NWE Windows DNS Analytics Logs
With the ability of NWE being able to ship Windows Event Log sources to NetWitness, does that mean it's possible to ship the DNS Analytics logs into NetWitness instead of the old DNS Debug text file logs.
There are a couple anomalies with these logs:
- the channel name shown in Event Viewer vs. the channel name shown in any of the logs details
- the actual filetype compared to several other event logs that we collect from without any issues
I could not figure out a solution to collect these logs, and for that matter, adding either channel name above to either of my windows collection methods (winrm and endpoint agent) completely broke both, and no windows collection would occur until I removed the DNS channel.
If anyone is able to get this working through either winrm or the endpoint agent, that would be an enormous improvement for DNS logging over the current "audit log written to a flat file" method.
Thanks for sharing your experience. I really hope there is a solution to this, I'd rather not have to install another agent onto the DCs in order to collect DNS query logs.

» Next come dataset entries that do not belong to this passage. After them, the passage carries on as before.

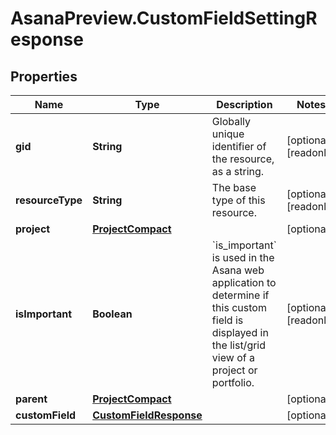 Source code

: # AsanaPreview.CustomFieldSettingResponse

## Properties

Name | Type | Description | Notes
------------ | ------------- | ------------- | -------------
**gid** | **String** | Globally unique identifier of the resource, as a string. | [optional] [readonly] 
**resourceType** | **String** | The base type of this resource. | [optional] [readonly] 
**project** | [**ProjectCompact**](ProjectCompact.md) |  | [optional] 
**isImportant** | **Boolean** | &#x60;is_important&#x60; is used in the Asana web application to determine if this custom field is displayed in the list/grid view of a project or portfolio. | [optional] [readonly] 
**parent** | [**ProjectCompact**](ProjectCompact.md) |  | [optional] 
**customField** | [**CustomFieldResponse**](CustomFieldResponse.md) |  | [optional] 


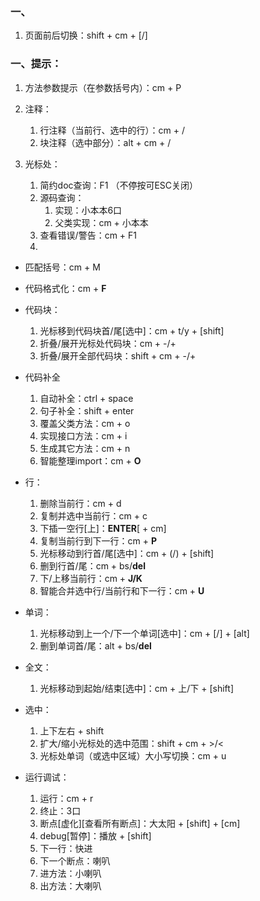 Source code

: 

<br><br>

### 一、

1. 页面前后切换：shift + cm + [/]


### 一、提示：

1. 方法参数提示（在参数括号内）：cm + P

2. 注释：
   1. 行注释（当前行、选中的行）：cm + /
   2. 块注释（选中部分）：alt + cm + /


1. 光标处：
   1. 简约doc查询：F1 （不停按可ESC关闭）
   2. 源码查询：
      1. 实现：小本本6口
      2. 父类实现：cm + 小本本
   2. 查看错误/警告：cm + F1
   3.

- 匹配括号：cm + M
- 代码格式化：cm + **F**
- 代码块：
   1. 光标移到代码块首/尾[选中]：cm + t/y + [shift]
   2. 折叠/展开光标处代码块：cm + -/+
   3. 折叠/展开全部代码块：shift + cm + -/+
- 代码补全
   1. 自动补全：ctrl + space
   2. 句子补全：shift + enter
   3. 覆盖父类方法：cm + o
   4. 实现接口方法：cm + i
   5. 生成其它方法：cm + n
   6. 智能整理import：cm + **O**
- 行：
   1. 删除当前行：cm + d
   2. 复制并选中当前行：cm + c
   3. 下插一空行[上]：**ENTER**[ + cm]
   4. 复制当前行到下一行：cm + **P**
   5. 光标移动到行首/尾[选中]：cm + (/) + [shift]
   6. 删到行首/尾：cm + bs/**del**
   7. 下/上移当前行：cm + **J/K**
   8. 智能合并选中行/当前行和下一行：cm + **U**
- 单词：
   1. 光标移动到上一个/下一个单词[选中]：cm + [/] + [alt]
   2. 删到单词首/尾：alt + bs/**del**
- 全文：
   1. 光标移动到起始/结束[选中]：cm + 上/下 + [shift]
- 选中：
   1. 上下左右 + shift
   2. 扩大/缩小光标处的选中范围：shift + cm + >/<
   3. 光标处单词（或选中区域）大小写切换：cm + u


- 运行调试：
   1. 运行：cm + r
   2. 终止：3口
   3. 断点[虚化][查看所有断点]：大太阳 + [shift] + [cm]
   4. debug[暂停]：播放 + [shift]
   5. 下一行：快进
   6. 下一个断点：喇叭
   7. 进方法：小喇叭
   8. 出方法：大喇叭
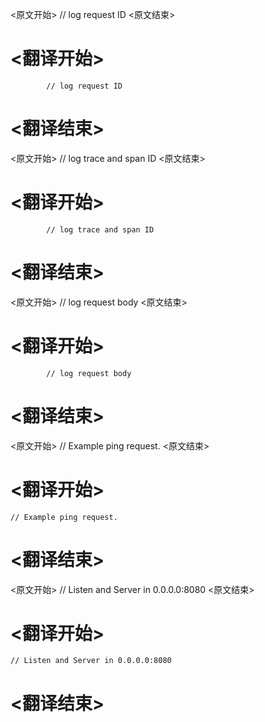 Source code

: 
<原文开始>
			// log request ID
<原文结束>

# <翻译开始>
			// log request ID
# <翻译结束>


<原文开始>
			// log trace and span ID
<原文结束>

# <翻译开始>
			// log trace and span ID
# <翻译结束>


<原文开始>
			// log request body
<原文结束>

# <翻译开始>
			// log request body
# <翻译结束>


<原文开始>
	// Example ping request.
<原文结束>

# <翻译开始>
	// Example ping request.
# <翻译结束>


<原文开始>
	// Listen and Server in 0.0.0.0:8080
<原文结束>

# <翻译开始>
	// Listen and Server in 0.0.0.0:8080
# <翻译结束>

I tried to setup DNS server and was able to generate some traffic under Microsoft-Windows-DNS Server/Audit as below and was able to successfully recieved it using Netwitness UI. Key is to add right channel. In this case Channel i added was Microsoft-Windows-DNSServer/Audit. Unfortunately I did not had any logs under Analytical directory but I see no difference when Endpoint Agent tries to collect it. Also I noticed in one of the above screenshot, file generated for analytical log is .etl, On windows 2016 atleast, i see that it recommends to save all events when you are enable analytic log from Event Viewer and default format is .evtx which is same as any other log(something to be careful about when saving events). Will be happy to take a look at problematic setup if possible
AS can be seen, under investigate:
These Analytical logs are not saved in EVTX format, they are saved in ETL format:
I tried changing the filetype from ETL to EVTX manually when i tried this initially, with no change in outcome.
If you are aware of a way to change how the DNS/Analytical logs are saved so they write to an EVTX file instead of ETL, then that would likley enable collection.
Is the problem with reading the ETL file (%SystemRoot%\System32\Winevt\Logs\Microsoft-Windows-DNSServer%4Analytical.etl) due to the issue described in the following online articles?
These articles mention,
For analytic and debug logs, Event Viewer does not allow events to be queried or viewed if the log is both enabled and has Overwrite events as needed (oldest events first) configured.
The work-around is for Analytic and debug logs is to use the default setting, Do not overwrite events (Clear logs manually).
Testing in my Lab, I found can collect logs from the channel: Microsoft-Windows-DNSServer/Analytical by disabling logging on the Windows Server in the Event Viewer for this channel.
Only then NetWitness can collect the channel: Microsoft-Windows-DNSServer/Analytical logs.
However re-enabling the channel: Microsoft-Windows-DNSServer/Analytical the old logs are all deleted from the Windows server, and the EventRecordID starts again from 0 for new logs.
Can you please explain the complete steps which I need to do for collecting the DNS logs in RSA Netwitness (V 220.127.116.11) which were save at client end at location C:\analytic_audit.etl.